[Collected data]
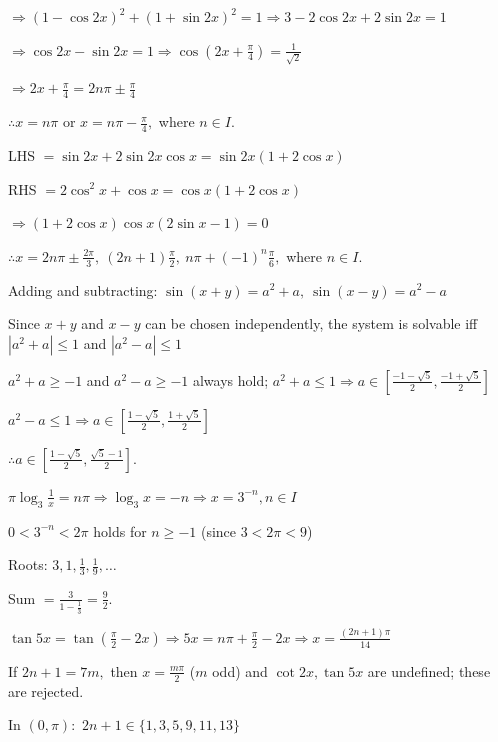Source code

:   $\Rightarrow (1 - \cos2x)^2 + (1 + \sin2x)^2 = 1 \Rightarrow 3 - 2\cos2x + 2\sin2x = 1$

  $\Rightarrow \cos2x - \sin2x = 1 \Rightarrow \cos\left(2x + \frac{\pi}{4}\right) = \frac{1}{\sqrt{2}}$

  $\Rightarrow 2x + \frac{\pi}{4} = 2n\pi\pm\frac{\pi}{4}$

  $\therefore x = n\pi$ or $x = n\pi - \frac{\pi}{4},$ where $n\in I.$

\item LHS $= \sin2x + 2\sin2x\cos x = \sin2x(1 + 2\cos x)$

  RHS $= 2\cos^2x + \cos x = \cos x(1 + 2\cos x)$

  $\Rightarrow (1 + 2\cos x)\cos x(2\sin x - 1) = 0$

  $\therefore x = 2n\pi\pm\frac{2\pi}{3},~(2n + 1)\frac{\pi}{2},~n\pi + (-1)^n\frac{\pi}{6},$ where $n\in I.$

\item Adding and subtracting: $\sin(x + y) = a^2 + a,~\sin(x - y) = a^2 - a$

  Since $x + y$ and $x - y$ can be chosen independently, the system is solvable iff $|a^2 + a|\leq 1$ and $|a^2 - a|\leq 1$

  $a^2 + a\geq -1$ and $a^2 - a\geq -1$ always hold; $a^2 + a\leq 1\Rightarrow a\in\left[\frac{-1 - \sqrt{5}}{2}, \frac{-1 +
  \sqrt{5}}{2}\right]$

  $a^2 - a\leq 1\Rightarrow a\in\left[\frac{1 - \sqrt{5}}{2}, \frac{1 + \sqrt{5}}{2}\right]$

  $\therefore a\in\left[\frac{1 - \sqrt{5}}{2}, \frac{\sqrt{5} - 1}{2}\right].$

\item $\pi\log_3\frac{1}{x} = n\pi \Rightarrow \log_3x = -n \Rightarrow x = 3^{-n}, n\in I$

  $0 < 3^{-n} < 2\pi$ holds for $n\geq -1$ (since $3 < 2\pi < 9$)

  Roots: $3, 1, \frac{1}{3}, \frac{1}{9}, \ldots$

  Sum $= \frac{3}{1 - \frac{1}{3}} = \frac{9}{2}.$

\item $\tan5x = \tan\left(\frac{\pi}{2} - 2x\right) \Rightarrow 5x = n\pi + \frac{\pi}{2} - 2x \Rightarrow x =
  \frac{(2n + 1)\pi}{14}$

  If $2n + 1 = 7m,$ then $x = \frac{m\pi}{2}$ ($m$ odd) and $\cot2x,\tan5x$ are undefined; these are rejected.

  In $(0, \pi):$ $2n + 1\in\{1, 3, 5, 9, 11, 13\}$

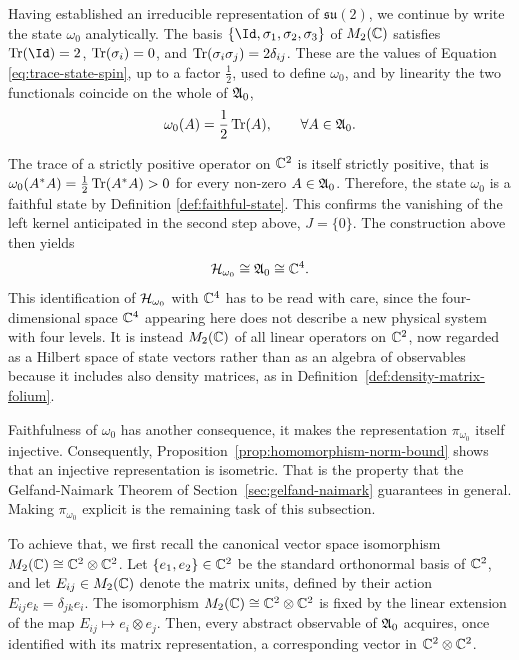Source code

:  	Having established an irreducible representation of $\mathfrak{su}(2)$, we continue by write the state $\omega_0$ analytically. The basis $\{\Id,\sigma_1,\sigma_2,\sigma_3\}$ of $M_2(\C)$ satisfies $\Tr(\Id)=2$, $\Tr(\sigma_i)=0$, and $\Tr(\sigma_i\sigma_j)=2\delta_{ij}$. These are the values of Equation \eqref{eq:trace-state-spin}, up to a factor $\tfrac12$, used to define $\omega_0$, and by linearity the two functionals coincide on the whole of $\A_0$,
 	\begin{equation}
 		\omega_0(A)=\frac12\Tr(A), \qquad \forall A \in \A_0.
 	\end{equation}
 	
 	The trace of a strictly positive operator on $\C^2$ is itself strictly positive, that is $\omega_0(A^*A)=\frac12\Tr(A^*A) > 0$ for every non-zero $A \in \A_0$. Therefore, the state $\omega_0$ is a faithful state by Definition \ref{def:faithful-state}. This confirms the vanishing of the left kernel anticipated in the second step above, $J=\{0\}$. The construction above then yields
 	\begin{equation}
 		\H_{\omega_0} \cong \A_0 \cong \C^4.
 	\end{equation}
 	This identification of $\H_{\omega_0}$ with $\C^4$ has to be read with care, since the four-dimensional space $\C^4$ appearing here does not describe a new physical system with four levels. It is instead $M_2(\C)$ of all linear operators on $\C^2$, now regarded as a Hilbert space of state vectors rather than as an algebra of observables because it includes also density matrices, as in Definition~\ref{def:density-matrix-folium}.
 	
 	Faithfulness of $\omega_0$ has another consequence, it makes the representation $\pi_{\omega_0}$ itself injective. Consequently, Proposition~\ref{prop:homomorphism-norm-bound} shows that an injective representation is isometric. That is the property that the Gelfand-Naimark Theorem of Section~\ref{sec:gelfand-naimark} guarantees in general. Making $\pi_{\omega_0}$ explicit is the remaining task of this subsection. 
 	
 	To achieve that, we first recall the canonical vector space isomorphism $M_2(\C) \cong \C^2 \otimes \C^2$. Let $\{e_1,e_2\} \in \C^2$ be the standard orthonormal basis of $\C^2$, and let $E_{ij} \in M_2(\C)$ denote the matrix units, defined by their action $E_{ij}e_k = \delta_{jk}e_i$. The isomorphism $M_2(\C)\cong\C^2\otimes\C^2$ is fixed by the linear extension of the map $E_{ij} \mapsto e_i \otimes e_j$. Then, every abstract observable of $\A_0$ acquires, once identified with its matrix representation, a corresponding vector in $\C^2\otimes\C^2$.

▶ _Work instruction_:
The reply should hold only the lines from the first line of the records above through the line containing "a,~\sin(x - y) = a^2 - a$", copied exactly and without pictures.

▶ _Solution to this task_:
Source code

:   $\Rightarrow (1 - \cos2x)^2 + (1 + \sin2x)^2 = 1 \Rightarrow 3 - 2\cos2x + 2\sin2x = 1$

  $\Rightarrow \cos2x - \sin2x = 1 \Rightarrow \cos\left(2x + \frac{\pi}{4}\right) = \frac{1}{\sqrt{2}}$

  $\Rightarrow 2x + \frac{\pi}{4} = 2n\pi\pm\frac{\pi}{4}$

  $\therefore x = n\pi$ or $x = n\pi - \frac{\pi}{4},$ where $n\in I.$

\item LHS $= \sin2x + 2\sin2x\cos x = \sin2x(1 + 2\cos x)$

  RHS $= 2\cos^2x + \cos x = \cos x(1 + 2\cos x)$

  $\Rightarrow (1 + 2\cos x)\cos x(2\sin x - 1) = 0$

  $\therefore x = 2n\pi\pm\frac{2\pi}{3},~(2n + 1)\frac{\pi}{2},~n\pi + (-1)^n\frac{\pi}{6},$ where $n\in I.$

\item Adding and subtracting: $\sin(x + y) = a^2 + a,~\sin(x - y) = a^2 - a$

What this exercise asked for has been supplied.